MERVAN Project aims to convert Postal Service fleet to natural gas

English: A United States Postal Service contra...

Backed by four Oklahoma City-based businessmen, an effort is underway to encourage the U.S. Postal Service to convert its fleet to run on natural gas. Ron Mercer, John Vance, Scott Rayburn and John Morey are the principals behind the MERVAN Project, named after the last names of the first two of the above individuals.  According to MERVAN Project Director Dave Evans, the first step is to launch a pilot project involving 500 USPS CNG vehicles and construction of a fast-fill CNG station at a post office in Oklahoma City.

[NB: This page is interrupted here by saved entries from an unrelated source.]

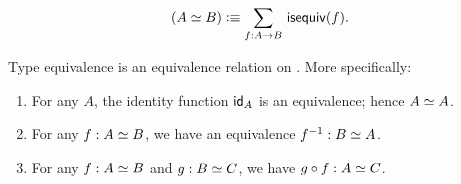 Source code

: \documentclass[hott-all.tex]{subfiles}
\begin{document}
%
\begin{equation}\label{eq:eqv}
  (\eqv A B) \defeq \sm{f:A\to B} \isequiv(f).
\end{equation}
%
%
\begin{lem}\label{thm:equiv-eqrel}
  Type equivalence is an equivalence relation on \type.
  More specifically:
  \begin{enumerate}
  \item For any $A$, the identity function $\idfunc[A]$ is an equivalence; hence $\eqv A A$.
  \item For any $f:\eqv A B$, we have an equivalence $f^{-1} : \eqv B A$.
  \item For any $f:\eqv A B$ and $g:\eqv B C$, we have $g\circ f : \eqv A C$.
  \end{enumerate}
\end{lem}
%
%
%
\end{document}
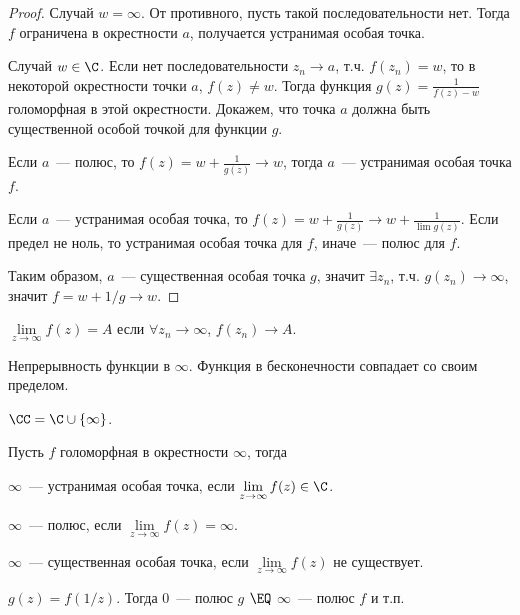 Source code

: \begin{proof}
    Случай $w = \infty$.
    От противного, пусть такой последовательности нет.
    Тогда $f$ ограничена в окрестности $a$,
    получается устранимая особая точка.

    Случай $w \in \C$.
    Если нет последовательности $z_n \to a$,
    т.ч. $f(z_n) = w$, то в некоторой окрестности
    точки $a$, $f(z) \ne w$. Тогда функция
    $g(z) = \frac{1}{f(z) - w}$ голоморфная в
    этой окрестности.
    Докажем, что точка $a$ должна быть существенной
    особой точкой для функции $g$.

    Если $a$~--- полюс, то $f(z) = w + \frac{1}{g(z)}
        \to w$, тогда $a$~--- устранимая особая точка $f$.

    Если $a$~--- устранимая особая точка, то
    $f(z) = w + \frac{1}{g(z)} \to w + \frac{1}{\lim g(z)}$.
    Если предел не ноль, то устранимая особая точка для $f$,
    иначе~--- полюс для $f$.

    Таким образом, $a$~--- существенная особая точка $g$,
    значит $\exists z_n$, т.ч. $g(z_n) \to \infty$,
    значит $f = w + 1/g \to w$.
\end{proof}

\begin{definition}
    $\lim\limits_{z\to\infty} f(z) = A$
    если $\forall z_n \to \infty$, $f(z_n) \to A$.
\end{definition}

\begin{definition}
    Непрерывность функции в $\infty$.
    Функция в бесконечности совпадает со своим пределом.
\end{definition}

\begin{notation}
    $\CC = \C \cup \left\{\infty\right\}$.
\end{notation}

\begin{definition}
    Пусть $f$ голоморфная в окрестности $\infty$, тогда

    $\infty$~--- устранимая особая точка, если
    $\lim\limits_{z\to\infty} f(z) \in \C$.

    $\infty$~--- полюс, если
    $\lim\limits_{z\to\infty} f(z) = \infty$.

    $\infty$~--- существенная особая точка, если
    $\lim\limits_{z\to\infty} f(z)$ не существует.
\end{definition}

\begin{observation}
    $g(z) = f(1/z)$. Тогда $0$~--- полюс $g$
    $\EQ$ $\infty$~--- полюс $f$ и т.п.
\end{observation}

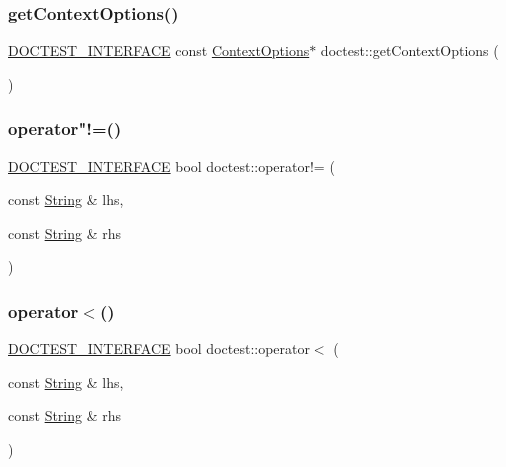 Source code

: \subsubsection{\texorpdfstring{get\+Context\+Options()}{getContextOptions()}}
{\footnotesize\ttfamily \mbox{\hyperlink{doctest_8h_a9c16ffc635ec47f07797d21ede26b1a5}{D\+O\+C\+T\+E\+S\+T\+\_\+\+I\+N\+T\+E\+R\+F\+A\+CE}} const \mbox{\hyperlink{structdoctest_1_1_context_options}{Context\+Options}}$\ast$ doctest\+::get\+Context\+Options (\begin{DoxyParamCaption}{ }\end{DoxyParamCaption})}

\mbox{\label{namespacedoctest_ab9a88e4c19857cd86a0f037d27bcad72}} 
\subsubsection{\texorpdfstring{operator"!=()}{operator!=()}}
{\footnotesize\ttfamily \mbox{\hyperlink{doctest_8h_a9c16ffc635ec47f07797d21ede26b1a5}{D\+O\+C\+T\+E\+S\+T\+\_\+\+I\+N\+T\+E\+R\+F\+A\+CE}} bool doctest\+::operator!= (\begin{DoxyParamCaption}\item[{const \mbox{\hyperlink{classdoctest_1_1_string}{String}} \&}]{lhs,  }\item[{const \mbox{\hyperlink{classdoctest_1_1_string}{String}} \&}]{rhs }\end{DoxyParamCaption})}

\mbox{\label{namespacedoctest_afa15b277b9a277793b7adf129e0128d9}} 
\subsubsection{\texorpdfstring{operator$<$()}{operator<()}}
{\footnotesize\ttfamily \mbox{\hyperlink{doctest_8h_a9c16ffc635ec47f07797d21ede26b1a5}{D\+O\+C\+T\+E\+S\+T\+\_\+\+I\+N\+T\+E\+R\+F\+A\+CE}} bool doctest\+::operator$<$ (\begin{DoxyParamCaption}\item[{const \mbox{\hyperlink{classdoctest_1_1_string}{String}} \&}]{lhs,  }\item[{const \mbox{\hyperlink{classdoctest_1_1_string}{String}} \&}]{rhs }\end{DoxyParamCaption})}

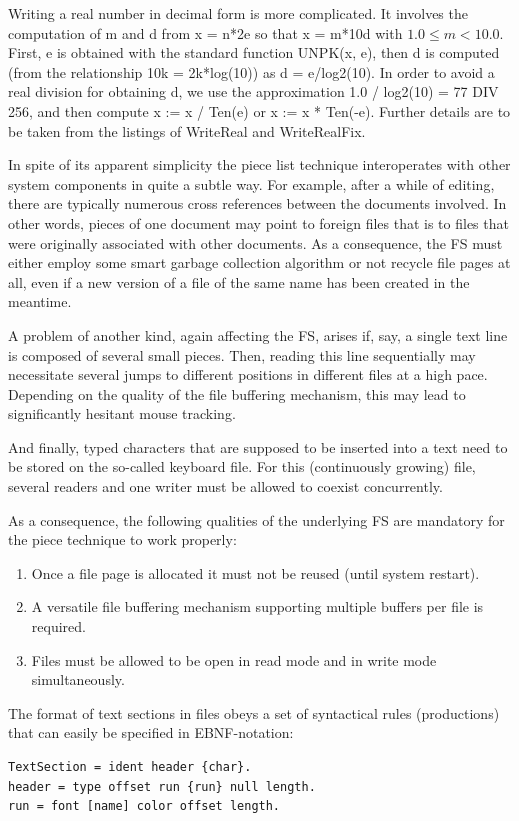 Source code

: Writing a real number in decimal form is more complicated. It involves the computation of m and d
from x = n*2e so that x = m*10d with $1.0 \leq m < 10.0$. First, e is obtained with the standard function
UNPK(x, e), then d is computed (from the relationship 10k = 2k*log(10)) as d = e/log2(10). In order to
avoid a real division for obtaining d, we use the approximation 1.0 / log2(10) = 77 DIV 256, and then
compute x := x / Ten(e) or x := x * Ten(-e). Further details are to be taken from the listings of
WriteReal and WriteRealFix.

In spite of its apparent simplicity the piece list technique interoperates with other system
components in quite a subtle way. For example, after a while of editing, there are typically
numerous cross references between the documents involved. In other words, pieces of one
document may point to foreign files that is to files that were originally associated with other
documents. As a consequence, the FS must either employ some smart garbage collection
algorithm or not recycle file pages at all, even if a new version of a file of the same name has been
created in the meantime.

A problem of another kind, again affecting the FS, arises if, say, a single text line is
composed of several small pieces. Then, reading this line sequentially may necessitate several
jumps to different positions in different files at a high pace. Depending on the quality of the file
buffering mechanism, this may lead to significantly hesitant mouse tracking.

And finally, typed characters that are supposed to be inserted into a text need to be stored on the
so-called keyboard file. For this (continuously growing) file, several readers and one writer must be
allowed to coexist concurrently.

As a consequence, the following qualities of the underlying FS are mandatory for the piece
technique to work properly:
\begin{enumerate}
	\item Once a file page is allocated it must not be reused (until system restart).
	\item A versatile file buffering mechanism supporting multiple buffers per file is required.
	\item Files must be allowed to be open in read mode and in write mode simultaneously.
\end{enumerate}
The format of text sections in files obeys a set of syntactical rules (productions) that can easily be
specified in EBNF-notation:
\begin{verbatim}
TextSection = ident header {char}.
header = type offset run {run} null length.
run = font [name] color offset length.
\end{verbatim}

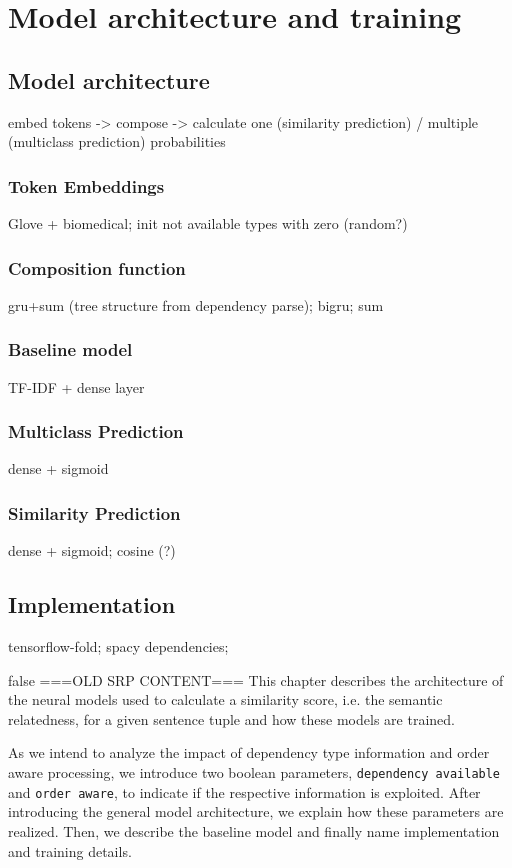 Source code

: \section{Model architecture and training}

\subsection{Model architecture}

embed tokens -> compose -> calculate one (similarity prediction) / multiple (multiclass prediction) probabilities

\subsubsection{Token Embeddings}
Glove + biomedical; init not available types with zero (random?)

\subsubsection{Composition function}
gru+sum (tree structure from dependency parse); bigru; sum

\subsubsection{Baseline model}
TF-IDF + dense layer

\subsubsection{Multiclass Prediction}
dense + sigmoid

\subsubsection{Similarity Prediction}
dense + sigmoid; cosine (?)

\subsection{Implementation}
tensorflow-fold; spacy dependencies; 

\if false
===OLD SRP CONTENT===
This chapter describes the architecture of the neural models used to calculate a similarity score, i.e. the semantic relatedness, for a given sentence tuple and how these models are trained. 

As we intend to analyze the impact of dependency type information and order aware processing, we introduce two boolean parameters, \texttt{dependency available} and \texttt{order aware}, to indicate if the respective information is exploited. After introducing the general model architecture, we explain how these parameters are realized. Then, we describe the baseline model and finally name implementation and training details.


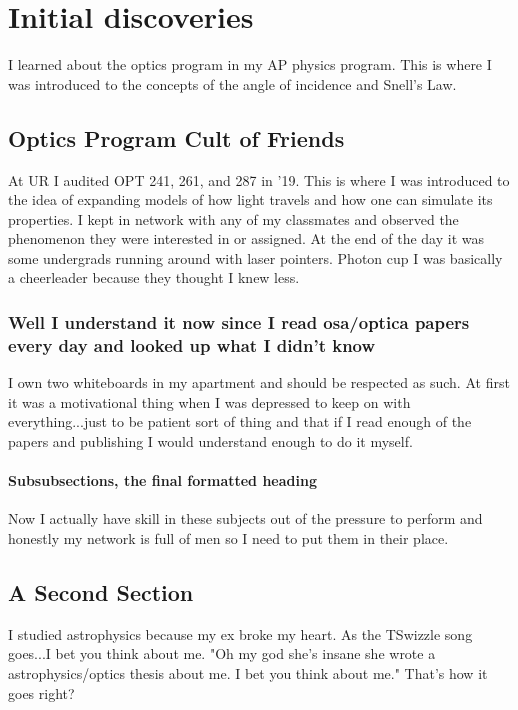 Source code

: \chapter{Initial discoveries}

I learned about the optics program in my AP physics program. This is where I was introduced to the concepts of the angle of incidence and Snell's Law. 

\section[Shorter Title]{Optics Program Cult of Friends}

At UR I audited OPT 241, 261, and 287 in '19. This is where I was introduced to the idea of expanding models of how light travels and how one can simulate its properties. I kept in network with any of my classmates and observed the phenomenon they were interested in or assigned. At the end of the day it was some undergrads running around with laser pointers. Photon cup I was basically a cheerleader because they thought I knew less.  

\subsection{Well I understand it now since I read osa/optica papers every day and looked up what I didn't know}

I own two whiteboards in my apartment and should be respected as such. At first it was a motivational thing when I was depressed to keep on with everything...just to be patient sort of thing and that if I read enough of the papers and publishing I would understand enough to do it myself. 

\subsubsection{Subsubsections, the final formatted heading}

Now I actually have skill in these subjects out of the pressure to perform and honestly my network is full of men so I need to put them in their place. 

\section{A Second Section}

I studied astrophysics because my ex broke my heart. As the TSwizzle song goes...I bet you think about me. "Oh my god she's insane she wrote a astrophysics/optics thesis about me. I bet you think about me." That's how it goes right? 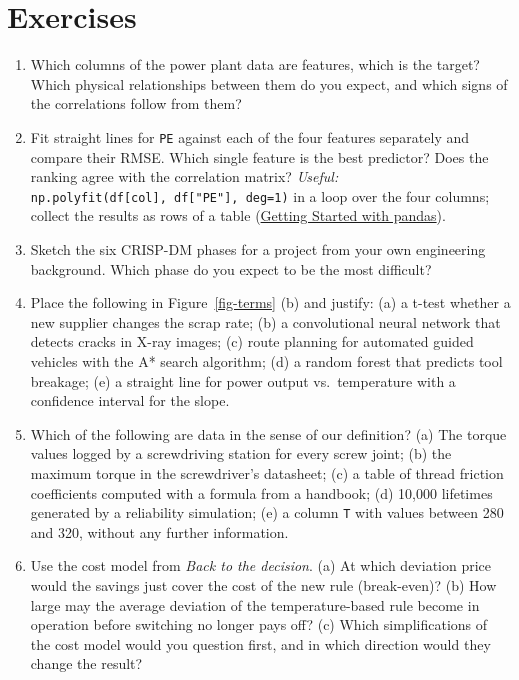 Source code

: \documentclass[
  letterpaper,
  DIV=11,
  numbers=noendperiod]{scrreprt}
\providecommand{\tightlist}{%
  \setlength{\itemsep}{0pt}\setlength{\parskip}{0pt}}\usepackage{longtable,booktabs,array}
\begin{document}
\section{Exercises}\label{exercises-1}

\begin{enumerate}
\def\labelenumi{\arabic{enumi}.}
\tightlist
\item
  Which columns of the power plant data are features, which is the
  target? Which physical relationships between them do you expect, and
  which signs of the correlations follow from them?
\item
  Fit straight lines for \texttt{PE} against each of the four features
  separately and compare their RMSE. Which single feature is the best
  predictor? Does the ranking agree with the correlation matrix?
  \emph{Useful:} \texttt{np.polyfit(df{[}col{]},\ df{[}"PE"{]},\ deg=1)}
  in a loop over the four columns; collect the results as rows of a
  table (\href{00-pandas.ipynb}{Getting Started with pandas}).
\item
  Sketch the six CRISP-DM phases for a project from your own engineering
  background. Which phase do you expect to be the most difficult?
\item
  Place the following in Figure~\ref{fig-terms} (b) and justify: (a) a
  t-test whether a new supplier changes the scrap rate; (b) a
  convolutional neural network that detects cracks in X-ray images; (c)
  route planning for automated guided vehicles with the A* search
  algorithm; (d) a random forest that predicts tool breakage; (e) a
  straight line for power output vs.~temperature with a confidence
  interval for the slope.
\item
  Which of the following are data in the sense of our definition? (a)
  The torque values logged by a screwdriving station for every screw
  joint; (b) the maximum torque in the screwdriver's datasheet; (c) a
  table of thread friction coefficients computed with a formula from a
  handbook; (d) 10,000 lifetimes generated by a reliability simulation;
  (e) a column \texttt{T} with values between 280 and 320, without any
  further information.
\item
  Use the cost model from \emph{Back to the decision}. (a) At which
  deviation price would the savings just cover the cost of the new rule
  (break-even)? (b) How large may the average deviation of the
  temperature-based rule become in operation before switching no longer
  pays off? (c) Which simplifications of the cost model would you
  question first, and in which direction would they change the result?
\end{enumerate}
\end{document}
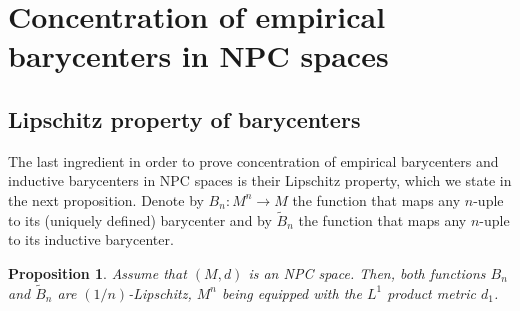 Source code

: \documentclass[10pt,a4paper]{article}
\theoremstyle{plain}
\newtheorem{proposition}[theorem]{Proposition}
\theoremstyle{definition}
\theoremstyle{remark}
\begin{document}
\section{Concentration of empirical barycenters in NPC spaces}\label{sec:main}

\subsection{Lipschitz property of barycenters} \label{subsec:Lip}

The last ingredient in order to prove concentration of empirical barycenters and inductive barycenters in NPC spaces is their Lipschitz property, which we state in the next proposition. Denote by $B_n:M^n\to M$ the function that maps any $n$-uple to its (uniquely defined) barycenter and by $\tilde B_n$ the function that maps any $n$-uple to its inductive barycenter.

\begin{proposition}\label{baryarelip}
Assume that $(M,d)$ is an NPC space. Then, both functions $B_n$ and $\tilde B_n$ are $(1/n)$-Lipschitz, $M^n$ being equipped with the $L^1$ product metric $d_1$. 
\end{proposition}
\end{document}
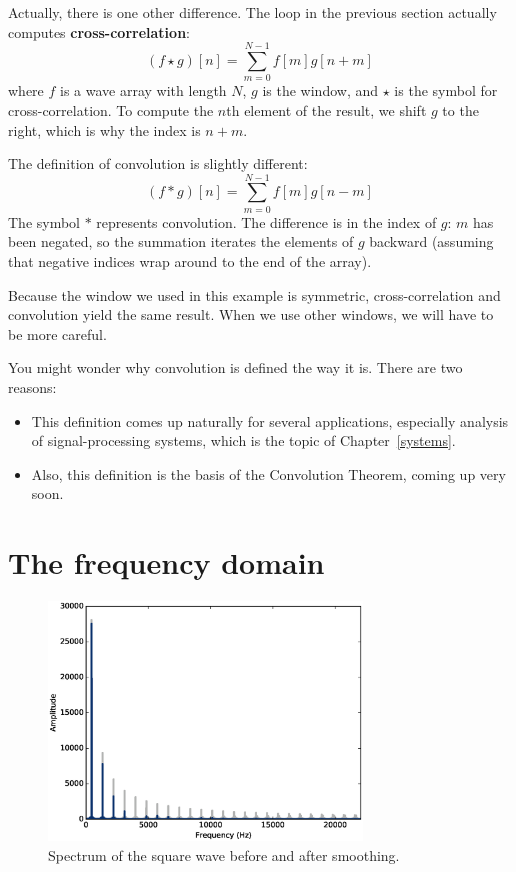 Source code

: \documentclass[12pt]{book}
\begin{document}
\newcommand{\conv}{\ast}

Actually, there is one other difference.  The loop in the
previous section actually computes {\bf cross-correlation}:
%
\[ (f \star g)[n] = \sum_{m=0}^{N-1} f[m] g[n+m]  \]
%
where $f$ is a wave array with length $N$, $g$ is the window,
and $\star$ is the symbol for cross-correlation.  To
compute the $n$th element of the result, we shift $g$ to
the right, which is why the index is $n+m$.

The definition of convolution is slightly different:
%
\[ (f \conv g)[n] = \sum_{m=0}^{N-1} f[m] g[n-m]  \]
%
The symbol $\conv$ represents convolution.  The difference is in the
index of $g$: $m$ has been negated, so the summation iterates the
elements of $g$ backward (assuming that negative indices wrap around
to the end of the array).

Because the window we used in this example is symmetric,
cross-correlation and convolution yield the same result.  When we use
other windows, we will have to be more careful.

You might wonder why convolution is defined the way it is.  There
are two reasons:

\begin{itemize}

\item This definition comes up naturally for several applications,
especially analysis of signal-processing systems, which is
the topic of Chapter~\ref{systems}.

\item Also, this definition is the basis of the Convolution Theorem,
coming up very soon.

\end{itemize}


\section{The frequency domain}

\begin{figure}
\centerline{\includegraphics[height=2.5in]{figs/convolution4.eps}}
\caption{Spectrum of the square wave before and after smoothing.}
\label{fig.convolution4}
\end{figure}
\end{document}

The choice of Oklahoma City is twofold: First, the Oklahoma City area is home to a well developed network of CNG fueling stations that can fuel the fleet and second, the Postal Service operates its national training center in nearby Norman, where Postal Service personnel would be trained to maintain the NGVs.

Additional CNG vehicles would be added to fleets operating out of other USPS post offices and service centers in a concentric manner with the Postal Service’s growing fleet of NGVs being fueled at stations built by private investors. The new stations would also offer public access. According to Evans, “The MERVAN Project will double the number of public access fill stations across the U.S. ensuring families have a convenient place to fill their vehicles.”

Meetings with NGV industry leaders and talks with state and congressional officials, Clean Cities representatives, and automakers have produced positive feedback for the MERVAN Project. Project Director Dave Evans is working with Congressional leaders to set up a meeting with Postmaster General Patrick R. Donahoe. Says Evans, “With a fleet of about 212,000 vehicles, converting the Postal Service fleet to run on natural gas would be huge for greening the nation’s transportation fuel chain, reducing emissions and our nation’s reliance upon imported oil, accelerating deployment of natural gas fueling infrastructure, not to mention saving a financially fragile Postal Service significant dollars and could generate as much as $3.5 billion in sales for U.S. automakers.”